§ Exercise objective
Print each entry again exactly as written, and keep the pictures out.

=== Task inputs ===

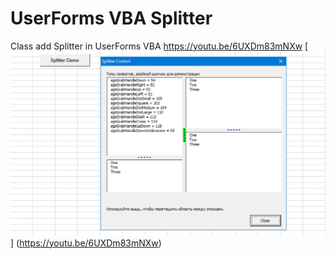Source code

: # UserForms VBA Splitter
 Class add Splitter in UserForms VBA
https://youtu.be/6UXDm83mNXw
[![Use Tools Macro Tools VBA](https://github.com/vbatools/UserForms-VBA-Splitter/blob/main/MSplitter.png)] (https://youtu.be/6UXDm83mNXw)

===

§ Solution
Source code

: # UserForms VBA Splitter
 Class add Splitter in UserForms VBA
https://youtu.be/6UXDm83mNXw
[![Use Tools Macro Tools VBA](https://github.com/vbatools/UserForms-VBA-Splitter/blob/main/MSplitter.png)] (https://youtu.be/6UXDm83mNXw)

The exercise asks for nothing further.